Kecelakaan 'akan membuat wilayah itu tidak layak huni,' tambahnya.
Badan nuklir Ukraina, Energoatom, membalas, mengklaim bahwa 'Rusia menembaki pembangkit listrik tenaga nuklir Zaporizhzhia lagi,' dalam sebuah pernyataan.
'Lima serangan tercatat di area kantor komandan stasiun, yang terletak di sebelah area pengelasan dan penyimpanan sumber radiasi,' lanjutnya.
Bahaya bencana radiasi baru datang menjelang pertemuan darurat Dewan Keamanan PBB untuk mengatasi kekhawatiran global atas fasilitas yang dijadwalkan hari ini.
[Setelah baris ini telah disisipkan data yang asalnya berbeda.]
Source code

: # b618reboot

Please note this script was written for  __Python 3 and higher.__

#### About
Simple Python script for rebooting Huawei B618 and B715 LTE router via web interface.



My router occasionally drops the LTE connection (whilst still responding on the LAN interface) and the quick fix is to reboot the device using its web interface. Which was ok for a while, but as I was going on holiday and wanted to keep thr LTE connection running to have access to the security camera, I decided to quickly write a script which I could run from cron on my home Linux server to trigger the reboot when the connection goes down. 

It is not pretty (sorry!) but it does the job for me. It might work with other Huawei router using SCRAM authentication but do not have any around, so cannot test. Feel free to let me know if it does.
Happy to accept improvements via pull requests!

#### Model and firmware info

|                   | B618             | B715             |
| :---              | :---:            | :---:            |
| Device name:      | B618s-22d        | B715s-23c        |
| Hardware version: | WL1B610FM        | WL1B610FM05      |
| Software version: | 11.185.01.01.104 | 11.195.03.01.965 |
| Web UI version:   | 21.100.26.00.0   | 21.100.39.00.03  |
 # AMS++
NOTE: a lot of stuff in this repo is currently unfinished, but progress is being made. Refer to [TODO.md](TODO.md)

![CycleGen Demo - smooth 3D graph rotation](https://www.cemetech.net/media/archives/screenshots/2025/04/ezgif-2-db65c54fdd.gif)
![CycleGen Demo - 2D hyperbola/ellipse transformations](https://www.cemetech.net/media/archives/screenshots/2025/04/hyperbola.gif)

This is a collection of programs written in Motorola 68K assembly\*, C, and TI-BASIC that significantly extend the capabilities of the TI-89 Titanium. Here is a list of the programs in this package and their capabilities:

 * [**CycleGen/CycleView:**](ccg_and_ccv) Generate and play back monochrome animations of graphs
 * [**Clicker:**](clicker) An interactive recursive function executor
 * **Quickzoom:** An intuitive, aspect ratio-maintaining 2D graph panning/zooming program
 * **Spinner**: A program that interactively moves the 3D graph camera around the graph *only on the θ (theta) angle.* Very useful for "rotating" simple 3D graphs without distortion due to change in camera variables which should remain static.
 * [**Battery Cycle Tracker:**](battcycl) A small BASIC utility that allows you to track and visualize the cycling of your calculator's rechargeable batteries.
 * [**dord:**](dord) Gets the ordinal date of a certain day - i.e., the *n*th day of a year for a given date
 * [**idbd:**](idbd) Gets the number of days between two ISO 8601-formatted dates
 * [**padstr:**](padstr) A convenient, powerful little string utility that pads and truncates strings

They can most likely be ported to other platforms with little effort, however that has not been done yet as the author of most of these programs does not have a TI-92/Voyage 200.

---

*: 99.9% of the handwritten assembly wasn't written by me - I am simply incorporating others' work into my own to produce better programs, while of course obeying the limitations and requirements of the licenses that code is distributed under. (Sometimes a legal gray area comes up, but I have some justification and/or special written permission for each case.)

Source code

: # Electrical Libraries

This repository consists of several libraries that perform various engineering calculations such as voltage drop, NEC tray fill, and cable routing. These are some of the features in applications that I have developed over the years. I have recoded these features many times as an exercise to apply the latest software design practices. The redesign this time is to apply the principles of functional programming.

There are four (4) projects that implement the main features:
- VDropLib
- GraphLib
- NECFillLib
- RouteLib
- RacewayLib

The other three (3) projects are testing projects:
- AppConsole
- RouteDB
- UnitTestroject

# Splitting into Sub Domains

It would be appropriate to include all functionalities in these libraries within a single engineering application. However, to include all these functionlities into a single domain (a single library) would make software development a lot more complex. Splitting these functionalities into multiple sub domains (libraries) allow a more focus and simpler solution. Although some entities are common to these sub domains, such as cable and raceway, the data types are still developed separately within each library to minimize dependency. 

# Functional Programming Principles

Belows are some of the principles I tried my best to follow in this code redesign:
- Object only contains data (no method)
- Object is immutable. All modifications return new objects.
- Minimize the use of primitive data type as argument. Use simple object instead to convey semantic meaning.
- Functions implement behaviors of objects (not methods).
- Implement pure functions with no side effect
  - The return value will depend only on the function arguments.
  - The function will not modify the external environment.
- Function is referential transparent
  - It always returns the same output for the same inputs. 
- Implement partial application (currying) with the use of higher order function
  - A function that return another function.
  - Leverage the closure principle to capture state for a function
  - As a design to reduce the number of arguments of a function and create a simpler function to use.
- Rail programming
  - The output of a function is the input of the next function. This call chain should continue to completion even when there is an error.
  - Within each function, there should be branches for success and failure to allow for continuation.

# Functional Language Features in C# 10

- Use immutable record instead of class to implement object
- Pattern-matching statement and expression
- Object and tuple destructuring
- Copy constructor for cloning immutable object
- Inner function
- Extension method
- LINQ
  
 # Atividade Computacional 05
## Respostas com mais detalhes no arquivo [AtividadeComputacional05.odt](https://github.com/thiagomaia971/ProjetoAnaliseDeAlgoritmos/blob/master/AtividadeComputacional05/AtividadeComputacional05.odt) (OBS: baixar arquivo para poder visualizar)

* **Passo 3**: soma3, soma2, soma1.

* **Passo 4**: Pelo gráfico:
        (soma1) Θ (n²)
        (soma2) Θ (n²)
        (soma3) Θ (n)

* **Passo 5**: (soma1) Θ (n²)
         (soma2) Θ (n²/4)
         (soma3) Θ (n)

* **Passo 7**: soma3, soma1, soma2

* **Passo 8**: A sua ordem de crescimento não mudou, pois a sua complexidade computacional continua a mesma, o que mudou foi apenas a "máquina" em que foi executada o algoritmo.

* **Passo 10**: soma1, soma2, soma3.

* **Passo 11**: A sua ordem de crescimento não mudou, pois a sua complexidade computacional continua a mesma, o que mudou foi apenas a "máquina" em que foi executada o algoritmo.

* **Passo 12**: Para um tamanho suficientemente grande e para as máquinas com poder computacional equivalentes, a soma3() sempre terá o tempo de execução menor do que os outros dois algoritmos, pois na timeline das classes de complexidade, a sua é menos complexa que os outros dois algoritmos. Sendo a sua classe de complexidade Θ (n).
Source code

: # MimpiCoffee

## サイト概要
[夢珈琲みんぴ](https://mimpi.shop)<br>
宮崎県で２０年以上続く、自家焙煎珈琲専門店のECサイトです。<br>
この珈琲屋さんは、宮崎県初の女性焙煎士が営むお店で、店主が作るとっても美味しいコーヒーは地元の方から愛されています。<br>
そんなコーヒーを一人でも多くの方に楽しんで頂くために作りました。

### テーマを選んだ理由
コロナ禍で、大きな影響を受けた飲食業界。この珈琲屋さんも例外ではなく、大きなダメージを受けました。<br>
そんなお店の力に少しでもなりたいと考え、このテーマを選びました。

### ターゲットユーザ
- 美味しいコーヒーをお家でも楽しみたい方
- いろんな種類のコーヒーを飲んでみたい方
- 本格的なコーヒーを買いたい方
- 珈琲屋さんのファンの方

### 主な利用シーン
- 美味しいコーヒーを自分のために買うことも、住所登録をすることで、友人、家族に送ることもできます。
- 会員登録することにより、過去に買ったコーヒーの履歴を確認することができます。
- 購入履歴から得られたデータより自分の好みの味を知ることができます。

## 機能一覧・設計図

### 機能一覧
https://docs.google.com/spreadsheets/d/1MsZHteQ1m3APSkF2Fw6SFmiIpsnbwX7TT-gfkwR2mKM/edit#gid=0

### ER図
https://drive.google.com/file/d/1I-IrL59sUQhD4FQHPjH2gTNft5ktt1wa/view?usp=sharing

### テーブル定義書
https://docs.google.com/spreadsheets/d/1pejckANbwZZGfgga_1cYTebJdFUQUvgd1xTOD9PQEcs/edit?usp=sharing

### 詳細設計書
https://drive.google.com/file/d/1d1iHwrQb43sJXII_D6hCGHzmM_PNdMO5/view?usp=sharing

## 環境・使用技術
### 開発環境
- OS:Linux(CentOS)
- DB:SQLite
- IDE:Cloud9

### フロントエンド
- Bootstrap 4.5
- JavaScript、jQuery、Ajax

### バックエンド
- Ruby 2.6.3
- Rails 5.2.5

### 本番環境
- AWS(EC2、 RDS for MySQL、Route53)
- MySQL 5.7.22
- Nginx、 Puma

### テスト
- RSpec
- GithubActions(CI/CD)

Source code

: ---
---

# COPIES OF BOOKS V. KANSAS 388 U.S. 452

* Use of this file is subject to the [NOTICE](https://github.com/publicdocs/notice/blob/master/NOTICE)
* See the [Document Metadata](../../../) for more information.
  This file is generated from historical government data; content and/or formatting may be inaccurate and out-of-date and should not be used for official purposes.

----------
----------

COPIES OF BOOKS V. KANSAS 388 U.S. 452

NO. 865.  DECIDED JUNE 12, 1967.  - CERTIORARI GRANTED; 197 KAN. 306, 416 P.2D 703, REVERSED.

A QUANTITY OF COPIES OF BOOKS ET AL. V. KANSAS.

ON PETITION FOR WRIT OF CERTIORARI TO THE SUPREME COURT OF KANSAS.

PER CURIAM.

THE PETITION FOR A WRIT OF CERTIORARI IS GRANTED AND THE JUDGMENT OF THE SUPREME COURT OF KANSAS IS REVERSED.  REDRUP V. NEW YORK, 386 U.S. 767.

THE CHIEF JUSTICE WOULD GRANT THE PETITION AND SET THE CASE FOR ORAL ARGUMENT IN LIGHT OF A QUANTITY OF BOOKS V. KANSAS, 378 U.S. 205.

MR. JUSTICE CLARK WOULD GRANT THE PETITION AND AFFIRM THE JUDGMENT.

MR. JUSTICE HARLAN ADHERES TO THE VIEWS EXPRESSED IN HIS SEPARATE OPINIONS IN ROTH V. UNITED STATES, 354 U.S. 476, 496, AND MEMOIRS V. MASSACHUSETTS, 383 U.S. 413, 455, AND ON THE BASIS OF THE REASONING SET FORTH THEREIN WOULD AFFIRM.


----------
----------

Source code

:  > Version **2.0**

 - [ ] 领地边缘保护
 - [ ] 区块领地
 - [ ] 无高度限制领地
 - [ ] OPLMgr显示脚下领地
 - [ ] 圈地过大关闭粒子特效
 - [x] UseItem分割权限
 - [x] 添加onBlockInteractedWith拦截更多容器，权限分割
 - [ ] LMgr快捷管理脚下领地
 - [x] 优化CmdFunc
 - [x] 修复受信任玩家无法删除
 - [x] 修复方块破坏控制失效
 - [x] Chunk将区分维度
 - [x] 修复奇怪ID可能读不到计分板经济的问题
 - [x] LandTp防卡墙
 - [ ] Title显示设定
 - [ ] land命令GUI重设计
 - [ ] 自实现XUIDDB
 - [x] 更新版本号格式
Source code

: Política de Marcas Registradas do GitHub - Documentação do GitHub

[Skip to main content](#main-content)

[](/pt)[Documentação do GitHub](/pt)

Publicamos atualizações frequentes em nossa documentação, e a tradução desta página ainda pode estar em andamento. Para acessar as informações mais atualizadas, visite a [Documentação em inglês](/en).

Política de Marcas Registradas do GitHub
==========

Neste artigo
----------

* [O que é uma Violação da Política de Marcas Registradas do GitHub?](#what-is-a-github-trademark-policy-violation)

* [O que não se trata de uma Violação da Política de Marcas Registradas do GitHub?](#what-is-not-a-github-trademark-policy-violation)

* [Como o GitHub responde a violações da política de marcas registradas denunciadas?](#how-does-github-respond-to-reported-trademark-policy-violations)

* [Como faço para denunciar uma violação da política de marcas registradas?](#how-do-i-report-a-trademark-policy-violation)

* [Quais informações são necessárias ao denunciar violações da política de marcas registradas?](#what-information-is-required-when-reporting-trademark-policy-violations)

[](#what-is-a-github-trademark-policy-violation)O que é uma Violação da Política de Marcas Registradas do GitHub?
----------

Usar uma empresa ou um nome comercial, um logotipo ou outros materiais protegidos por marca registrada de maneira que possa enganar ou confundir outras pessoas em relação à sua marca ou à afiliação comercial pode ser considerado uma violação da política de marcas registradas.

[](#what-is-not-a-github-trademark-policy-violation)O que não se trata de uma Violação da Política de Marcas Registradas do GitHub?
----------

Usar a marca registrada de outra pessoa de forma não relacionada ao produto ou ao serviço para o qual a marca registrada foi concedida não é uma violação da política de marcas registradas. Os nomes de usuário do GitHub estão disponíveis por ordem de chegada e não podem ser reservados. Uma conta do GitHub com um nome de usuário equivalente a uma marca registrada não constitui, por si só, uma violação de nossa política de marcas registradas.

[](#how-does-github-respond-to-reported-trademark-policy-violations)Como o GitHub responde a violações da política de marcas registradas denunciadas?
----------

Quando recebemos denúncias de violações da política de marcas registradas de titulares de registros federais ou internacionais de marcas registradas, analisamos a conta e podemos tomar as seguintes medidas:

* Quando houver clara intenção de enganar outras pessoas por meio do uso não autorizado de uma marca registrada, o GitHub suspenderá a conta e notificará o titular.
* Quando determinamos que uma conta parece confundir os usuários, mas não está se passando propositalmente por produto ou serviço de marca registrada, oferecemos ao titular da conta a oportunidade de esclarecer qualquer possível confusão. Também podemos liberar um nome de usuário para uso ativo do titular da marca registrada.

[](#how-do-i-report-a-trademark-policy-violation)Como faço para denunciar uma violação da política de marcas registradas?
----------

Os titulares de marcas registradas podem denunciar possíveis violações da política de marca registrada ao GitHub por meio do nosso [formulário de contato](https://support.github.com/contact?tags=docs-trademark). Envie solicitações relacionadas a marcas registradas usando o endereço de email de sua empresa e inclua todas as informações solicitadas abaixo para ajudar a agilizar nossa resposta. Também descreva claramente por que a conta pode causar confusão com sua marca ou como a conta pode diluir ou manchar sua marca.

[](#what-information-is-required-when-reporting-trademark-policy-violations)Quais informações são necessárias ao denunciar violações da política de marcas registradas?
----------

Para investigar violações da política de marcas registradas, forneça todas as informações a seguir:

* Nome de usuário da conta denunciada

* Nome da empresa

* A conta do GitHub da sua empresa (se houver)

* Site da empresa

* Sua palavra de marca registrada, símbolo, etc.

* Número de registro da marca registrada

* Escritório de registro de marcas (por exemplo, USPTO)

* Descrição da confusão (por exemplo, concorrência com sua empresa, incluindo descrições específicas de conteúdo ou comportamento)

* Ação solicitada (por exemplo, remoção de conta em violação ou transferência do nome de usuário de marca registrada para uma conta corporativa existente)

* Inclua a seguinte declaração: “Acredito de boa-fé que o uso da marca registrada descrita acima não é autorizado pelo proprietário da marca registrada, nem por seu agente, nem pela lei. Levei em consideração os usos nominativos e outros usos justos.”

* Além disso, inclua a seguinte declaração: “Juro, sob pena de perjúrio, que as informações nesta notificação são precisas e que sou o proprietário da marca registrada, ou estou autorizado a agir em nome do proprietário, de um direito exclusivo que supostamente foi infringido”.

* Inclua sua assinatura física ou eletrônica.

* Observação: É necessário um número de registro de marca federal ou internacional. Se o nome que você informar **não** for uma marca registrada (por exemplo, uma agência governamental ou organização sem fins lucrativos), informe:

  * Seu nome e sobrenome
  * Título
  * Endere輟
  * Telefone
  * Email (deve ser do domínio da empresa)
Baca juga: Ukraina Tuduh Rusia di Balik Penembakan Pembangkit Listrik Tenaga Nuklir Zaporizhzhia
Pabrik era Soviet di Ukraina selatan ditangkap oleh pasukan Rusia pada awal Maret - tak lama setelah Moskow melancarkan invasi dan tetap berada di garis depan sejak saat itu.
"Rusia telah mengubah stasiun nuklir menjadi medan perang," kata Zelensky, berbicara pada konferensi donor Ukraina di Kopenhagen melalui tautan video.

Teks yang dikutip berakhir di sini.